((
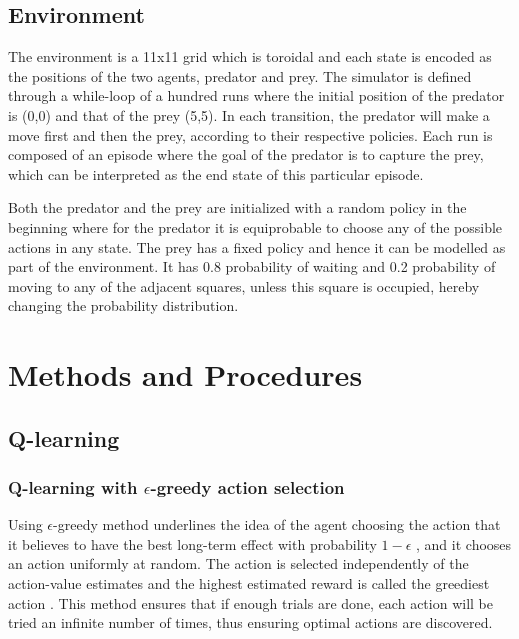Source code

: \documentclass[paper=a4, fontsize=11pt]{scrartcl}
\numberwithin{equation}{section}		%
\numberwithin{figure}{section}			%
\numberwithin{table}{section}				%
\begin{document}
\subsection{Environment}
\label{environment}
The environment is a 11x11 grid which is toroidal and each state is encoded as the positions of the two agents, predator and prey.
The simulator is defined through a while-loop of a hundred runs where the initial position of the predator is (0,0) and that of the prey (5,5). In each transition, the predator will make a move first and then the prey, according to their respective policies. Each run is composed of an episode where the goal of the predator is to capture the prey, which can be interpreted as the end state of this particular episode. 

Both the predator and the prey are initialized with a random policy in the beginning where for the predator it is equiprobable to choose any of the possible actions %
in any state. The prey has a fixed policy and hence it can be modelled as part of the environment. It has 0.8 probability of waiting and 0.2 probability of moving to any of the adjacent squares, unless this square is occupied, hereby changing the probability distribution.

\section{Methods and Procedures}
\label{methods}
\subsection{\textbf {Q-learning}}
\subsubsection*{Q-learning with $\epsilon$-greedy action selection}
Using $\epsilon$-greedy method underlines the idea of the agent choosing the action that it believes to have the best long-term effect with probability $1-\epsilon$ , and it chooses an action uniformly at random. The action is selected independently of the action-value estimates and the highest estimated reward is called the greediest action . This method ensures that if enough trials are done, each action will be tried an infinite number of times, thus ensuring optimal actions are discovered.
\end{document}
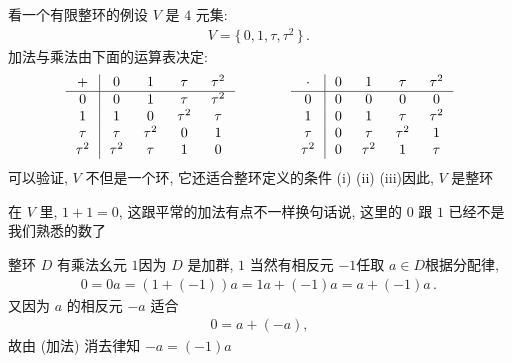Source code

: \begin{example}
    看一个有限整环的例\period 设 $V$  是 $4$ 元集:
    \begin{align*}
        V = \{\, 0,1,\tau,\tau^2 \,\}\period
    \end{align*}
    加法与乘法由下面的运算表决定:
    \begin{align*}
        \arraycolsep=0.25cm
        \begin{array}{c|cccc}
            +      & 0      & 1      & \tau   & \tau^2 \\ \hline
            0      & 0      & 1      & \tau   & \tau^2 \\
            1      & 1      & 0      & \tau^2 & \tau   \\
            \tau   & \tau   & \tau^2 & 0      & 1      \\
            \tau^2 & \tau^2 & \tau   & 1      & 0      \\
        \end{array}
        \qquad \qquad
        \begin{array}{c|cccc}
            \cdot  & 0 & 1      & \tau   & \tau^2 \\ \hline
            0      & 0 & 0      & 0      & 0      \\
            1      & 0 & 1      & \tau   & \tau^2 \\
            \tau   & 0 & \tau   & \tau^2 & 1      \\
            \tau^2 & 0 & \tau^2 & 1      & \tau   \\
        \end{array}
    \end{align*}
    可以验证, $V$ 不但是一个环, 它还适合整环定义的条件 (i) (ii) (iii)\period 因此, $V$ 是整环\period

    在 $V$ 里, $1+1=0$, 这跟平常的加法有点不一样\period 换句话说, 这里的 $0$ 跟 $1$ 已经不是我们熟悉的数了\period
\end{example}

\begin{remark}
    整环 $D$ 有乘法幺元 $1$\period 因为 $D$ 是加群, $1$ 当然有相反元 $-1$\period 任取 $a \in D$\period 根据分配律,
    \begin{align*}
        0 = 0a = (1 + (-1))a = 1a + (-1)a = a + (-1)a \period
    \end{align*}
    又因为 $a$ 的相反元 $-a$ 适合
    \begin{align*}
        0 = a + (-a),
    \end{align*}
    故由 (加法) 消去律知 $-a = (-1)a$\period
\end{remark}

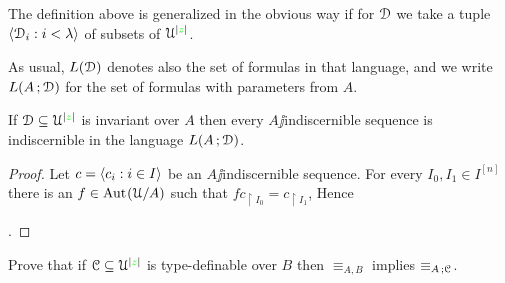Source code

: \documentclass[creche.tex]{subfiles}
\begin{document}
The definition above is generalized in the obvious way if for $\EuScript D$ we take a tuple $\langle\EuScript D_i:i<\lambda\rangle$ of subsets of $\EuScript U^{|{\color{green} z}|}$.

As usual, $L(\EuScript D)$ denotes also the set of formulas in that language, and we write  $L(A\,;\EuScript D)$ for the set of formulas with parameters from $A$.


\begin{proposition}\label{prop_indiscernible_L(A,D)}
If $\EuScript D\subseteq\EuScript U^{|{\color{green} z}|}$ is invariant over $A$ then every $A\jj$indiscernible sequence is indiscernible in the language $L(A\,;\EuScript D)$.
\end{proposition}

\begin{proof}
Let $c=\langle c_i:i\in I\rangle$ be an $A\jj$indiscernible sequence. For every $I_0,I_1\in I^{[n]}$ there is an $f\in\textrm{Aut\kern.15ex}(\EuScript U/A)$ such that $fc_{\restriction I_0}=c_{\restriction I_1}$, Hence 

.
\end{proof}



\begin{exercise}
Prove that if $\EuScript C\subseteq\EuScript U^{|{\color{green} z}|}$ is type-definable over $B$ then $\equiv_{A,B}$ implies $\equiv_{A\,;\EuScript C}$.\QED
\end{exercise} 
\end{document}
))
# Assignment
Each line above must be set down exactly, though no picture should be carried over.

# Task output
Source code

: \documentclass[paper=a4, fontsize=11pt]{scrartcl}
\numberwithin{equation}{section}		%
\numberwithin{figure}{section}			%
\numberwithin{table}{section}				%
\begin{document}
\subsection{Environment}
\label{environment}
The environment is a 11x11 grid which is toroidal and each state is encoded as the positions of the two agents, predator and prey.
The simulator is defined through a while-loop of a hundred runs where the initial position of the predator is (0,0) and that of the prey (5,5). In each transition, the predator will make a move first and then the prey, according to their respective policies. Each run is composed of an episode where the goal of the predator is to capture the prey, which can be interpreted as the end state of this particular episode. 

Both the predator and the prey are initialized with a random policy in the beginning where for the predator it is equiprobable to choose any of the possible actions %
in any state. The prey has a fixed policy and hence it can be modelled as part of the environment. It has 0.8 probability of waiting and 0.2 probability of moving to any of the adjacent squares, unless this square is occupied, hereby changing the probability distribution.

\section{Methods and Procedures}
\label{methods}
\subsection{\textbf {Q-learning}}
\subsubsection*{Q-learning with $\epsilon$-greedy action selection}
Using $\epsilon$-greedy method underlines the idea of the agent choosing the action that it believes to have the best long-term effect with probability $1-\epsilon$ , and it chooses an action uniformly at random. The action is selected independently of the action-value estimates and the highest estimated reward is called the greediest action . This method ensures that if enough trials are done, each action will be tried an infinite number of times, thus ensuring optimal actions are discovered.
\end{document}
Source code

: \begin{example}
    看一个有限整环的例\period 设 $V$  是 $4$ 元集:
    \begin{align*}
        V = \{\, 0,1,\tau,\tau^2 \,\}\period
    \end{align*}
    加法与乘法由下面的运算表决定:
    \begin{align*}
        \arraycolsep=0.25cm
        \begin{array}{c|cccc}
            +      & 0      & 1      & \tau   & \tau^2 \\ \hline
            0      & 0      & 1      & \tau   & \tau^2 \\
            1      & 1      & 0      & \tau^2 & \tau   \\
            \tau   & \tau   & \tau^2 & 0      & 1      \\
            \tau^2 & \tau^2 & \tau   & 1      & 0      \\
        \end{array}
        \qquad \qquad
        \begin{array}{c|cccc}
            \cdot  & 0 & 1      & \tau   & \tau^2 \\ \hline
            0      & 0 & 0      & 0      & 0      \\
            1      & 0 & 1      & \tau   & \tau^2 \\
            \tau   & 0 & \tau   & \tau^2 & 1      \\
            \tau^2 & 0 & \tau^2 & 1      & \tau   \\
        \end{array}
    \end{align*}
    可以验证, $V$ 不但是一个环, 它还适合整环定义的条件 (i) (ii) (iii)\period 因此, $V$ 是整环\period

    在 $V$ 里, $1+1=0$, 这跟平常的加法有点不一样\period 换句话说, 这里的 $0$ 跟 $1$ 已经不是我们熟悉的数了\period
\end{example}

\begin{remark}
    整环 $D$ 有乘法幺元 $1$\period 因为 $D$ 是加群, $1$ 当然有相反元 $-1$\period 任取 $a \in D$\period 根据分配律,
    \begin{align*}
        0 = 0a = (1 + (-1))a = 1a + (-1)a = a + (-1)a \period
    \end{align*}
    又因为 $a$ 的相反元 $-a$ 适合
    \begin{align*}
        0 = a + (-a),
    \end{align*}
    故由 (加法) 消去律知 $-a = (-1)a$\period
\end{remark}

Source code

: \documentclass[creche.tex]{subfiles}
\begin{document}
The definition above is generalized in the obvious way if for $\EuScript D$ we take a tuple $\langle\EuScript D_i:i<\lambda\rangle$ of subsets of $\EuScript U^{|{\color{green} z}|}$.

As usual, $L(\EuScript D)$ denotes also the set of formulas in that language, and we write  $L(A\,;\EuScript D)$ for the set of formulas with parameters from $A$.


\begin{proposition}\label{prop_indiscernible_L(A,D)}
If $\EuScript D\subseteq\EuScript U^{|{\color{green} z}|}$ is invariant over $A$ then every $A\jj$indiscernible sequence is indiscernible in the language $L(A\,;\EuScript D)$.
\end{proposition}

\begin{proof}
Let $c=\langle c_i:i\in I\rangle$ be an $A\jj$indiscernible sequence. For every $I_0,I_1\in I^{[n]}$ there is an $f\in\textrm{Aut\kern.15ex}(\EuScript U/A)$ such that $fc_{\restriction I_0}=c_{\restriction I_1}$, Hence 

.
\end{proof}



\begin{exercise}
Prove that if $\EuScript C\subseteq\EuScript U^{|{\color{green} z}|}$ is type-definable over $B$ then $\equiv_{A,B}$ implies $\equiv_{A\,;\EuScript C}$.\QED
\end{exercise} 
\end{document}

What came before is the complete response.